[Plain-text document sources]

•••••

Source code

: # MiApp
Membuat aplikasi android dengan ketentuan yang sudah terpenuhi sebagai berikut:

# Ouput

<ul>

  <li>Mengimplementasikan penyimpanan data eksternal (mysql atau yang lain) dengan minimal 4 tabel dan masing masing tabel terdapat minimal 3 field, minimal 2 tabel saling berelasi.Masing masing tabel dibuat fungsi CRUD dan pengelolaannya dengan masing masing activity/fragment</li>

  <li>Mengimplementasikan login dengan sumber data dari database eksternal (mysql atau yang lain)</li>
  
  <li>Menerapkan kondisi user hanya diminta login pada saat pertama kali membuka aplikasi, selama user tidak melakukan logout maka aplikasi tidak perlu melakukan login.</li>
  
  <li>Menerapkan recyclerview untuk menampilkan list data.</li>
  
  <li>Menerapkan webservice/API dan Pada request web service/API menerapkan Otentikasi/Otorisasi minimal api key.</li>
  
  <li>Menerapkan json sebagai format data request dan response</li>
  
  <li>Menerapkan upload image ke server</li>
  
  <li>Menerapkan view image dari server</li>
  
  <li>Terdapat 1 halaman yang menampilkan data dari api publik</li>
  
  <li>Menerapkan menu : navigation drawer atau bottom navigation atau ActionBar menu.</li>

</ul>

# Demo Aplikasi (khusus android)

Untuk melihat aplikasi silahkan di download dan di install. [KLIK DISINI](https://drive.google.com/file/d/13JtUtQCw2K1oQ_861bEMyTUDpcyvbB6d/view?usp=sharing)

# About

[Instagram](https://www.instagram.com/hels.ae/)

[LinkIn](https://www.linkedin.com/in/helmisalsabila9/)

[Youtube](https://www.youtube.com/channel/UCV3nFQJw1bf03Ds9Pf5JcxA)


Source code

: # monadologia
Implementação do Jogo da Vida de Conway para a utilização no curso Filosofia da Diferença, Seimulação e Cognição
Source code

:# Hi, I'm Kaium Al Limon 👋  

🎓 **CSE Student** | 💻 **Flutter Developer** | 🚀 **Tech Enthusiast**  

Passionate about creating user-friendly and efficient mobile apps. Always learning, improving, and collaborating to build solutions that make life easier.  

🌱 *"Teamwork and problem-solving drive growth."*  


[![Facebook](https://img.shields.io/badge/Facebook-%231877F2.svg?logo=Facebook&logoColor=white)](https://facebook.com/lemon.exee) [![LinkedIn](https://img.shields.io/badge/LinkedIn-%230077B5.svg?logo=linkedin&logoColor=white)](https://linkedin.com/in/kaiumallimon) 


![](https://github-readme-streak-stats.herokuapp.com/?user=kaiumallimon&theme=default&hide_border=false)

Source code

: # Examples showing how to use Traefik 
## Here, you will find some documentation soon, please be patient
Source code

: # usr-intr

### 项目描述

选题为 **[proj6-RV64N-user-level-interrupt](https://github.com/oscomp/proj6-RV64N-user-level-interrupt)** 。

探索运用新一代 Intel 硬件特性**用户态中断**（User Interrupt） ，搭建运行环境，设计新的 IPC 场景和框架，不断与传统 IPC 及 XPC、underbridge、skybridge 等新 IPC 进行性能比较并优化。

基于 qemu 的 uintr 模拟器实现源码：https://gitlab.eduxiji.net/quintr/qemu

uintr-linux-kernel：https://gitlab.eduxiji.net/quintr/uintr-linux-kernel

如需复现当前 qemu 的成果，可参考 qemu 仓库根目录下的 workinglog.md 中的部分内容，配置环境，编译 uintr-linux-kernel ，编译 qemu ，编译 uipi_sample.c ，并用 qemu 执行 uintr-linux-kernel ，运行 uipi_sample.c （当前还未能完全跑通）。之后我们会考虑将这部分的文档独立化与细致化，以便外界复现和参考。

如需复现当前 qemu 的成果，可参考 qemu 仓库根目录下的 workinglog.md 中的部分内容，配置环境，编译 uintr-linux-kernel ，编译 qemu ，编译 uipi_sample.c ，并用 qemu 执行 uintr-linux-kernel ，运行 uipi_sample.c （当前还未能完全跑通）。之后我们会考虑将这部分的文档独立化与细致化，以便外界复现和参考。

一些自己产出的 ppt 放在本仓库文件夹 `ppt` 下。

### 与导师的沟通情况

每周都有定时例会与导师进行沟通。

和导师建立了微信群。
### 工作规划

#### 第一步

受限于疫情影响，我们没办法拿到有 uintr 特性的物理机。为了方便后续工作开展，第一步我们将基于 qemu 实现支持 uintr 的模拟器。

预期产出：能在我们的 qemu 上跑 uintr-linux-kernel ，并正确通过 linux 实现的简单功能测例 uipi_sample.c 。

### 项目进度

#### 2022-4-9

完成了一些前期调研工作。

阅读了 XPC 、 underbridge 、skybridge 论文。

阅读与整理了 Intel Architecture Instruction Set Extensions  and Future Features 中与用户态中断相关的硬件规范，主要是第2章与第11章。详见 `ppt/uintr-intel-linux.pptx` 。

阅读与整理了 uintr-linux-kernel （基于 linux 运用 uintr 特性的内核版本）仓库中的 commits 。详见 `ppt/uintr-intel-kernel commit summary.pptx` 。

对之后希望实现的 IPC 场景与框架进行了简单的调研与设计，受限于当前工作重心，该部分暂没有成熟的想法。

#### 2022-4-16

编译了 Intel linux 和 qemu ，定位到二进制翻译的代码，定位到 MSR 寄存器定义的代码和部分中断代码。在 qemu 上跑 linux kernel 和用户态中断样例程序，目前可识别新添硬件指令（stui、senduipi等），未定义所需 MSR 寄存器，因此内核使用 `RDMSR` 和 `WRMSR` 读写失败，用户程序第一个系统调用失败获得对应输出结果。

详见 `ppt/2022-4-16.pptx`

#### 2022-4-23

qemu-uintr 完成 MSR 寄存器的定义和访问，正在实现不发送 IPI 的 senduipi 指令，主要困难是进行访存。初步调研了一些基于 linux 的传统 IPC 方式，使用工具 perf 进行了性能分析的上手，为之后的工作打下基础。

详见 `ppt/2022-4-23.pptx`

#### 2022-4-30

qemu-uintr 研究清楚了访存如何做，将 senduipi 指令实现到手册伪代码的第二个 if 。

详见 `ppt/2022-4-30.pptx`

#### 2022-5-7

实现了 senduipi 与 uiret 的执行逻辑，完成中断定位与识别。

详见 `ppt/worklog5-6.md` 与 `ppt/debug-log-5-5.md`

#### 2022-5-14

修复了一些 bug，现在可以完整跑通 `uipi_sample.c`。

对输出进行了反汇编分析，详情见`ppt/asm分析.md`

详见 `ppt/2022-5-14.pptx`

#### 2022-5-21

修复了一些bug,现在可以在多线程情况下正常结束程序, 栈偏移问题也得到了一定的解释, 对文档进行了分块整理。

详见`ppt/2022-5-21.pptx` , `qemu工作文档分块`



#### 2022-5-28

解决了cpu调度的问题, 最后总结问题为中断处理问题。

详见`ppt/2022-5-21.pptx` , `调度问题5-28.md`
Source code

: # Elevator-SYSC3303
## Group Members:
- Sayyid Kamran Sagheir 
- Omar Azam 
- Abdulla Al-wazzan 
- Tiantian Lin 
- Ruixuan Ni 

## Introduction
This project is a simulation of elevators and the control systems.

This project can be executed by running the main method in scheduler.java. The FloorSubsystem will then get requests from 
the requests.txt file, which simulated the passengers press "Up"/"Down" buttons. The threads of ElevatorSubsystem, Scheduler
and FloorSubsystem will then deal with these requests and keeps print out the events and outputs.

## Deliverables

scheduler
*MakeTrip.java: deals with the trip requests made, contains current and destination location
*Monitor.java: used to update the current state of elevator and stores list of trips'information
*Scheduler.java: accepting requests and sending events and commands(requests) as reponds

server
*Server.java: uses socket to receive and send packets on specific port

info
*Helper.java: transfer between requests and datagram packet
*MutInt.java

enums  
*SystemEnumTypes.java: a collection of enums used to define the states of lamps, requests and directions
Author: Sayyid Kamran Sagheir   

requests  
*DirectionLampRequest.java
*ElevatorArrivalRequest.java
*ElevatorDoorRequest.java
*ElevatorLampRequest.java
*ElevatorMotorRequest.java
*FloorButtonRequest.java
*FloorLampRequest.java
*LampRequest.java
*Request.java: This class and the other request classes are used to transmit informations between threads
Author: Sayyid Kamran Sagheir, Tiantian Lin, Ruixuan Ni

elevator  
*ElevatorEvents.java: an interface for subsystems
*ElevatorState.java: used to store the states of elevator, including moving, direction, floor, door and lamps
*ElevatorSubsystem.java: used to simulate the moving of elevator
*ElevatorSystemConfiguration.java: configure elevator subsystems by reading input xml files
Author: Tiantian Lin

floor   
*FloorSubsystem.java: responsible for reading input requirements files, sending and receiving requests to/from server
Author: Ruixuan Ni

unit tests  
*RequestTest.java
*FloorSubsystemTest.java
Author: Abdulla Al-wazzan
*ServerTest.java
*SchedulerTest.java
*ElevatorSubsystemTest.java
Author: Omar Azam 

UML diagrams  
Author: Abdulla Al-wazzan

•••••

Task instructions: Lines above that have "github": copy each of them.

Worked solution:
![](https://github-readme-streak-stats.herokuapp.com/?user=kaiumallimon&theme=default&hide_border=false)
选题为 **[proj6-RV64N-user-level-interrupt](https://github.com/oscomp/proj6-RV64N-user-level-interrupt)** 。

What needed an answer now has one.